When You Are A Professional Legal Guardian: Protecting Yourself Is Essential To Your Success
Professional legal guardians are responsible for taking care of the needs of an incapacitated individual. In many cases, this person is assigned by the probate court after an individual or facility has filed the need for a guardian based on a person's incapacity. While some people have already named a person who will take care of their affairs if they are no longer able to, others have not established a potential legal guardian in the event that they need one. If this person needing a guardian doesn't have a viable family member or friend who can do the job, a professional guardian will be assigned by the court system.

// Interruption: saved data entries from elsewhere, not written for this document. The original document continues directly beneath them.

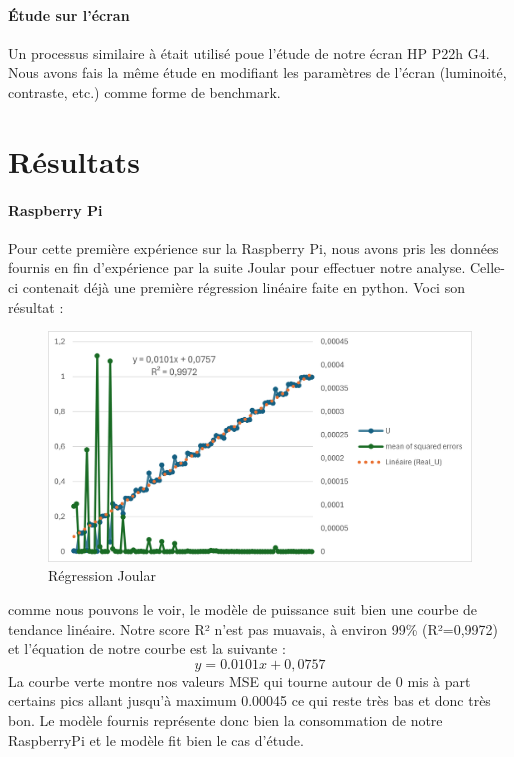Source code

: \documentclass[12pt, a4paper]{report}
\begin{document}
\subsubsection{Étude sur l'écran}
Un processus similaire à était utilisé poue l'étude de notre écran HP P22h G4. Nous avons fais la même étude en modifiant les paramètres de l'écran (luminoité, contraste, etc.) comme forme de benchmark. 

\chapter{\centering Résultats}

\subsubsection{Raspberry Pi}

Pour cette première expérience sur la Raspberry Pi, nous avons pris les données fournis en fin d'expérience par la suite Joular pour effectuer notre analyse. Celle-ci contenait déjà une première régression linéaire faite en python.
Voci son résultat :
\begin{figure}[H]
    \includegraphics[width=1\linewidth]{res/graph/RPi/measure1.png}
    \caption{Régression Joular}
    \label{fig:reg_joular}
\end{figure}

comme nous pouvons le voir, le modèle de puissance suit bien une courbe de tendance linéaire. Notre score R² n'est pas muavais, à environ 99\% (R²=0,9972) et l'équation de notre courbe est la suivante : 
\begin{equation}
    y=0.0101x+0,0757
    \label{eq:rpi_joular}
\end{equation}
La courbe verte montre nos valeurs MSE qui tourne autour de 0 mis à part certains pics allant jusqu'à maximum 0.00045 ce qui reste très bas et donc très bon. Le modèle fournis représente donc bien la consommation de notre RaspberryPi et le modèle fit bien le cas d'étude.
\end{document}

Obtaining a Surety Bond When You Have Fiduciary Responsibilities
While some legal guardians handle very little money, others find that they are assigned a guardianship for an individual who has significant assets. When you have a fiduciary responsibility to the person assigned to you, it's important to get a surety bond for the amount of the estate. This way, any heirs to the estate will be paid if you don't stand up to your obligations and you mismanage the funds. Most court systems require a surety bond for you to be assigned the case. For more information on surety bonds, check out a site like http://www.laprescali.com.
Yearly Accounting Must be Done to Ensure Money Isn't Being Wasted
As a professional legal guardian, you are also responsible for filing a yearly accounting with the probate court that outlines where any money the person you are the guardian for goes. If you had to liquidate any assets to pay bills, this should all be clear in the accounting you provide. The accounting protects you because if anyone questions where money is going, you can show this on the accounting. You have a responsibility to pay bills and to invest money in a responsible manner for the individual. Everything you do financially is recorded in the yearly accounting.
In addition to your financial responsibilities, you may also need to make medical decisions for the person you are assigned to. It's important to look through any old paperwork they may have regarding final wishes, and you may need to bring the case back into court if you want to move an individual from home to a nursing home. When a big decision must be made, you can always check in with the court to see if you have the full authority to make the decision.
When you are entrusted with the care of the medical and financial needs of another individual, it's important to work closely with the court system to determine the proper steps to take.